◆ **WORK ORDER**:
Search the listing below for lines containing the string "block". Reply with their count only.
■ ■ ■
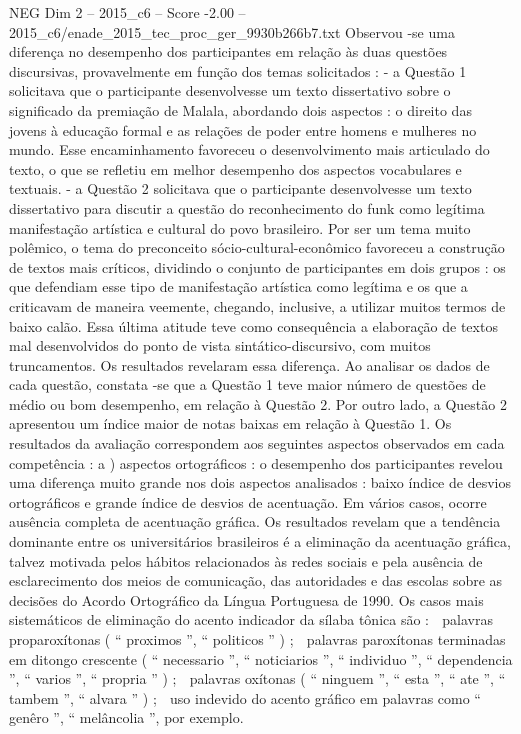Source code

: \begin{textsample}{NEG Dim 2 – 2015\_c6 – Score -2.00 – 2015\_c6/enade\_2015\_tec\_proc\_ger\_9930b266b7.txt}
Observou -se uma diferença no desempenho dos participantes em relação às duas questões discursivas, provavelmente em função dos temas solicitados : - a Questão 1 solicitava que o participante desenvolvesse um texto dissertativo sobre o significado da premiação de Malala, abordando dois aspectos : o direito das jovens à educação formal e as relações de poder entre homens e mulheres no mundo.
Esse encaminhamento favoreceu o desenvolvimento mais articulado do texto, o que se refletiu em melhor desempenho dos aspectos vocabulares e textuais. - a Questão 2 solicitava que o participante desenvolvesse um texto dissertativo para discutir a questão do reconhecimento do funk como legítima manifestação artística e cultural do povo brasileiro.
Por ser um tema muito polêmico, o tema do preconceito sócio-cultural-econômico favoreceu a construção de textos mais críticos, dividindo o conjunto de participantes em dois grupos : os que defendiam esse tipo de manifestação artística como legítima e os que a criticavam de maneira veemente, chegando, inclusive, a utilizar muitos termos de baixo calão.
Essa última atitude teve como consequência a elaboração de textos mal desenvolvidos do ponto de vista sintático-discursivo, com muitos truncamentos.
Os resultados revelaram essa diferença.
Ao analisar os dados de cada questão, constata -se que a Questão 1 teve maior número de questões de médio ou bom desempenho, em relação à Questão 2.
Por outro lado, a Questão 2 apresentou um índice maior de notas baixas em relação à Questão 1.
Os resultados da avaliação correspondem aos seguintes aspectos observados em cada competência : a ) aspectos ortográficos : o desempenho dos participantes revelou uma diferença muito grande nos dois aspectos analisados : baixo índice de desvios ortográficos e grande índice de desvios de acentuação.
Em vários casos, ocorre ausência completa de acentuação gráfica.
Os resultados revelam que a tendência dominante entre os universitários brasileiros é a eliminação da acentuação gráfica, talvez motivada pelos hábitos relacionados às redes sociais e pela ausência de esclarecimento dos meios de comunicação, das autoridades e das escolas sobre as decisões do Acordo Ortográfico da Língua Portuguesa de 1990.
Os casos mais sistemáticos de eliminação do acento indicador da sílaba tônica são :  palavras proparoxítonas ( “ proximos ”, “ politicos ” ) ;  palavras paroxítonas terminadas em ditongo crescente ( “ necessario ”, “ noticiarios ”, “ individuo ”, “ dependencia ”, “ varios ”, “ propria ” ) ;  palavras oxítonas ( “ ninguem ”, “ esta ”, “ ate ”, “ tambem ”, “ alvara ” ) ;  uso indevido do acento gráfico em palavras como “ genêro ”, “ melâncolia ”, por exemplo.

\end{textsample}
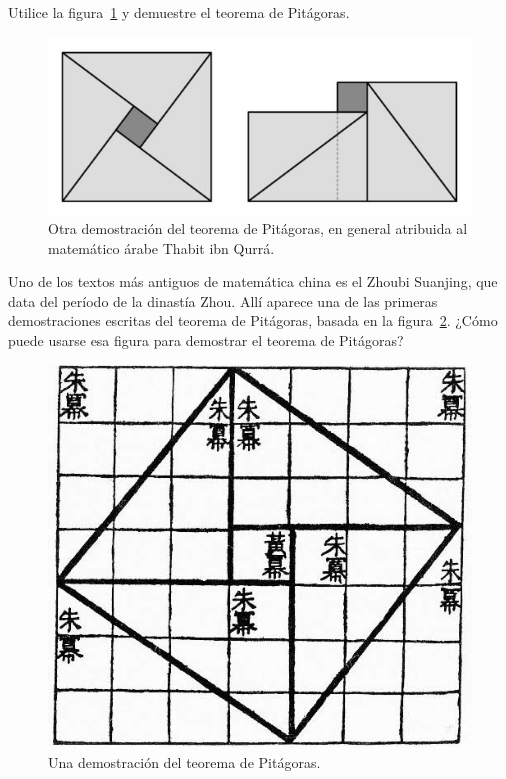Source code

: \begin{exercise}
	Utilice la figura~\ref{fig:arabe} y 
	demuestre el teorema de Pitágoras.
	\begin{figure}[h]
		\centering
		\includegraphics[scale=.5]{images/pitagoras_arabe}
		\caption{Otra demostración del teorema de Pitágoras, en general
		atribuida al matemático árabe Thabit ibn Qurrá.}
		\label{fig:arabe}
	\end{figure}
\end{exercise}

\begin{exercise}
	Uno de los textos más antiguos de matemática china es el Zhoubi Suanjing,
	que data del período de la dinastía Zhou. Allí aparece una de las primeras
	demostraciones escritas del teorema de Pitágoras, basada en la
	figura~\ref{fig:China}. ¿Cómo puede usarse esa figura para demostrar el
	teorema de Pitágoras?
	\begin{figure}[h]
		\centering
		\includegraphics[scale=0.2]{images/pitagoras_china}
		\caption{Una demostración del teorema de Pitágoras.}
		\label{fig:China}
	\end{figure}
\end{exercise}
■ ■ ■
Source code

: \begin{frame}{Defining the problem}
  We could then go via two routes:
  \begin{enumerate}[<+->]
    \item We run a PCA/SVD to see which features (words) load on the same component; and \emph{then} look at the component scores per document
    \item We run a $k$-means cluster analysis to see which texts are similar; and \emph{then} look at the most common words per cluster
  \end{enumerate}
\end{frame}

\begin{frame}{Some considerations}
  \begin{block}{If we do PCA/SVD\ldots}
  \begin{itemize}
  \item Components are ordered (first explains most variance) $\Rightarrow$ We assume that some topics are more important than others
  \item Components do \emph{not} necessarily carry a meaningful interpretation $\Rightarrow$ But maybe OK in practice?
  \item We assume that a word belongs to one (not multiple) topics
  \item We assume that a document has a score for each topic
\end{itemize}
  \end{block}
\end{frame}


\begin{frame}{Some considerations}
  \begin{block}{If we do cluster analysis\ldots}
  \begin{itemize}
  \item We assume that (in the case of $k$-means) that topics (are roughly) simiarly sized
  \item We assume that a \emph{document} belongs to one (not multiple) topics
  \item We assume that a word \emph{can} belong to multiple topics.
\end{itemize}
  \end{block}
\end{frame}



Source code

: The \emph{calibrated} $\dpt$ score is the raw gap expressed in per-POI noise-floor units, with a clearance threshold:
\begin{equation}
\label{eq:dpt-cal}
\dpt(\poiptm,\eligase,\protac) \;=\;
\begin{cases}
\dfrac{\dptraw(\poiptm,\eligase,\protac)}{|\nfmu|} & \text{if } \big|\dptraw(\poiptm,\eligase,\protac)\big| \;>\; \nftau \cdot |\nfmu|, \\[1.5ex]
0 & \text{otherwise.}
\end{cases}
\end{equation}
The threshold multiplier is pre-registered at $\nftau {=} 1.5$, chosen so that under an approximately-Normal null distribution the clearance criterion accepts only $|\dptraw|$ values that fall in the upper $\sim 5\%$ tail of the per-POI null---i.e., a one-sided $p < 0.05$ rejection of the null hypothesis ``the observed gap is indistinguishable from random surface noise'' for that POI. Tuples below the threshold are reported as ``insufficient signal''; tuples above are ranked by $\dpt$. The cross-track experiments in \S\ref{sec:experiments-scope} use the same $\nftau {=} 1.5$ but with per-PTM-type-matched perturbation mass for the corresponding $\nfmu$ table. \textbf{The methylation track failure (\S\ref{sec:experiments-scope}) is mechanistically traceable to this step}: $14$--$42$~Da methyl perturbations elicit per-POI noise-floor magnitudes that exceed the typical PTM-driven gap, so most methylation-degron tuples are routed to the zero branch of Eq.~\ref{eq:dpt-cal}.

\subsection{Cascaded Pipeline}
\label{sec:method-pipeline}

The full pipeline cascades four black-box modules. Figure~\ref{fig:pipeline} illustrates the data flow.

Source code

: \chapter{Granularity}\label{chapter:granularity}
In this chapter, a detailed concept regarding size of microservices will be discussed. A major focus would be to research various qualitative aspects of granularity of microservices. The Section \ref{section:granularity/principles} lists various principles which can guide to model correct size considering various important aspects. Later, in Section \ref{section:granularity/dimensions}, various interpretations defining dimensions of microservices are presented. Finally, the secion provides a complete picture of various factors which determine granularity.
■ ■ ■
◆ **EXERCISE ANSWER**:
4